Taking the records below, count the lines in which "Documentation" appears and supply only the count.

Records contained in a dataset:
* * * * * * *
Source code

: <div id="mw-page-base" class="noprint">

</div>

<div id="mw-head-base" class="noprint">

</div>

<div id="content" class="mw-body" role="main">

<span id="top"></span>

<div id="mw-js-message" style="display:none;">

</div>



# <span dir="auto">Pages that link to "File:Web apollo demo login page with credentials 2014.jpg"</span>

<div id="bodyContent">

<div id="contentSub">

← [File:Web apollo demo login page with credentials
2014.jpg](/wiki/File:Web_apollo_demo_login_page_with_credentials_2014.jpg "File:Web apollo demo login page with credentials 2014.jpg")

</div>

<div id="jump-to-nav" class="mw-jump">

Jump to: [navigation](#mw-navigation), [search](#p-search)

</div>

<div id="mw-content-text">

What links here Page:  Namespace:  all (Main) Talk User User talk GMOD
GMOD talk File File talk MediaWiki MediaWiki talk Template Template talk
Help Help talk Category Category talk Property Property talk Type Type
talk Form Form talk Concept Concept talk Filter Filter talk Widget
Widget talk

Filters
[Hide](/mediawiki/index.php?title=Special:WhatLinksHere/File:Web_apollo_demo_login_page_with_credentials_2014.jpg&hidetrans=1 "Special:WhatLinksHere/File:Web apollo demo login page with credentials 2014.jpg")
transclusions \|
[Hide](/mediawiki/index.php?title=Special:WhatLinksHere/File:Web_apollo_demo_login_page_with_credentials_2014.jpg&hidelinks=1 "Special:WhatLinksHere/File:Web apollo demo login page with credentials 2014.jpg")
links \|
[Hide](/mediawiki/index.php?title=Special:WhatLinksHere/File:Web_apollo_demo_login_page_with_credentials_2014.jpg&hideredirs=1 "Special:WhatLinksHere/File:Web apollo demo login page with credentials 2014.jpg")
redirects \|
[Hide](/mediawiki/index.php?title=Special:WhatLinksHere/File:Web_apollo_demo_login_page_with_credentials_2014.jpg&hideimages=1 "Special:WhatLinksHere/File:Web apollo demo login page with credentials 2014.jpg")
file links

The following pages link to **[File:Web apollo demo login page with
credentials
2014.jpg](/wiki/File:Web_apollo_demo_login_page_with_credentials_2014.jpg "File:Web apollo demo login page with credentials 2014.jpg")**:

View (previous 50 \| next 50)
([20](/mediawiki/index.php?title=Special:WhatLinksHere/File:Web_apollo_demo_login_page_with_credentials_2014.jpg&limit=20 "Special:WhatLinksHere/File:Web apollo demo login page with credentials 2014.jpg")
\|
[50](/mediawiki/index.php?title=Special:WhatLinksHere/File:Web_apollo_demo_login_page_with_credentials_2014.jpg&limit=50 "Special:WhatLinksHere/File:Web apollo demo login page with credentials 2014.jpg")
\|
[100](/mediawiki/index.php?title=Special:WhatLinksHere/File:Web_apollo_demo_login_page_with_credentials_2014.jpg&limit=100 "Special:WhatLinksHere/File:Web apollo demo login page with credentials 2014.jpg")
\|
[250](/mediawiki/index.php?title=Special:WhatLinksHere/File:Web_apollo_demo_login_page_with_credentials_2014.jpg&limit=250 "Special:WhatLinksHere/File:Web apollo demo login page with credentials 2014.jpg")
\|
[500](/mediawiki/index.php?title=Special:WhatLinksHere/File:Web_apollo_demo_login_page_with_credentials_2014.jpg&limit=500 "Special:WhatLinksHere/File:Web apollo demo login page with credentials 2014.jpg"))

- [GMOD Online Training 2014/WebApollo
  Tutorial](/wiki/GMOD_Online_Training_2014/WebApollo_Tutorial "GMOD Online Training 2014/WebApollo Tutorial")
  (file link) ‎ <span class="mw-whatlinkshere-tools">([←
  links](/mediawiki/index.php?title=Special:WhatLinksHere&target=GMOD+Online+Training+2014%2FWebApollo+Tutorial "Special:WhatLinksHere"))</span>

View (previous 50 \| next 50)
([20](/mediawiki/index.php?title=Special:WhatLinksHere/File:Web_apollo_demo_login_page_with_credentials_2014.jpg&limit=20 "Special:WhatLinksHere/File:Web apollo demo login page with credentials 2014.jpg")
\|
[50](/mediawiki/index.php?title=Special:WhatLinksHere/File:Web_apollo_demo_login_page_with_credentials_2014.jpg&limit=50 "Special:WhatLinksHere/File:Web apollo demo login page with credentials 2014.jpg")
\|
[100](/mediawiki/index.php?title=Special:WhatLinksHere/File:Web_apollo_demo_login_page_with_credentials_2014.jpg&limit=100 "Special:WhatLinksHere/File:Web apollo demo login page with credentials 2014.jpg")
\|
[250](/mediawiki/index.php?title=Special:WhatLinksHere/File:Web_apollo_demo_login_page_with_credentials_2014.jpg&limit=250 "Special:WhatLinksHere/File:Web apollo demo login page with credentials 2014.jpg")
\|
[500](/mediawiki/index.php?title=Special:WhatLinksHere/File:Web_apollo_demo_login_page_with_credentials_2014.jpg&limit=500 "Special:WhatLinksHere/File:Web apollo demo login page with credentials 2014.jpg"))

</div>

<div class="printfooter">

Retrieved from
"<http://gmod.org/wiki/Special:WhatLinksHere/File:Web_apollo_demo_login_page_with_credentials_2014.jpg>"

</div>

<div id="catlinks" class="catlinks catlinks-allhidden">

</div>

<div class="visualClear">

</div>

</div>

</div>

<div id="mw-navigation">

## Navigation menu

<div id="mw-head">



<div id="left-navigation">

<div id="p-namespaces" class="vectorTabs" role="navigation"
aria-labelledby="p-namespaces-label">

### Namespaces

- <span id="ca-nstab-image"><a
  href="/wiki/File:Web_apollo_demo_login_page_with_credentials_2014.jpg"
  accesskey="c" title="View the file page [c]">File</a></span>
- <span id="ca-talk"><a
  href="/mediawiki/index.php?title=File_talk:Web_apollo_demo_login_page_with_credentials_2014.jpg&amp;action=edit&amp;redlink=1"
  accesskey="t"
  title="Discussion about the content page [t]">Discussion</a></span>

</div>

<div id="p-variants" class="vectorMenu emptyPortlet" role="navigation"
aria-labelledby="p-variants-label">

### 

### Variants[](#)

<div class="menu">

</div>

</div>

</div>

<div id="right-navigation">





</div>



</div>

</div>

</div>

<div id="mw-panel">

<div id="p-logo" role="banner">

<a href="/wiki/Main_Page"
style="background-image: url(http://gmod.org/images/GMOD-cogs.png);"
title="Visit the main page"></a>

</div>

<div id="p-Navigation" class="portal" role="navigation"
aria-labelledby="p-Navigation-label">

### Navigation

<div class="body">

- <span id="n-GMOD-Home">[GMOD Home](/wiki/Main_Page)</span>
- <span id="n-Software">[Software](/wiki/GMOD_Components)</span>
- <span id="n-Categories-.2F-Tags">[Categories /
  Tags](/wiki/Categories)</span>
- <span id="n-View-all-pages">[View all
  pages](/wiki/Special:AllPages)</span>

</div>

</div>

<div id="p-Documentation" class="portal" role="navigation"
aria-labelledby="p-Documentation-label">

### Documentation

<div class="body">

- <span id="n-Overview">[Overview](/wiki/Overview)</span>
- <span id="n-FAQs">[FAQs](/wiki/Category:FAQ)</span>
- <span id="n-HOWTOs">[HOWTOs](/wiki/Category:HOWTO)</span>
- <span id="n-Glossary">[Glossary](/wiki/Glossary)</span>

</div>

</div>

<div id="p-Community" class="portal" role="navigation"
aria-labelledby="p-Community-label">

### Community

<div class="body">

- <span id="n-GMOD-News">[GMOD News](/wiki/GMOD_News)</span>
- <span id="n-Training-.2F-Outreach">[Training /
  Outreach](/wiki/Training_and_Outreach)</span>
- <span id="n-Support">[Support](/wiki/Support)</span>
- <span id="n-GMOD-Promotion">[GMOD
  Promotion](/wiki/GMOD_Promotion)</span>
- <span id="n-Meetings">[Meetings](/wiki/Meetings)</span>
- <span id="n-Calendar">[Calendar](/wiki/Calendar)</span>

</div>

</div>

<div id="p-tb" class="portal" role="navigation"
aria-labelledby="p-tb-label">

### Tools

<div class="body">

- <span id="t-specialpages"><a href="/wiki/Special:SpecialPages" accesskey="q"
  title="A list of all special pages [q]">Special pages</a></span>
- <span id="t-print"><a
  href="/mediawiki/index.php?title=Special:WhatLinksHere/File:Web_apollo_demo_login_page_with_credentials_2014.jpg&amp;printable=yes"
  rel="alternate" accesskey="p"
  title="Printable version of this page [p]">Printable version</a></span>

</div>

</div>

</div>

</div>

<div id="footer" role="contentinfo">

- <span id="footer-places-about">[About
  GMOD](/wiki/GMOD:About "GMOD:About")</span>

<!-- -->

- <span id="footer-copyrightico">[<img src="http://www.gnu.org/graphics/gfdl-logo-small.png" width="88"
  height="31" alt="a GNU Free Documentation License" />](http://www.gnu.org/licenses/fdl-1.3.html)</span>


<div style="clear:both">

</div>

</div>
* * * * * * *
### [Result of this exercise]
4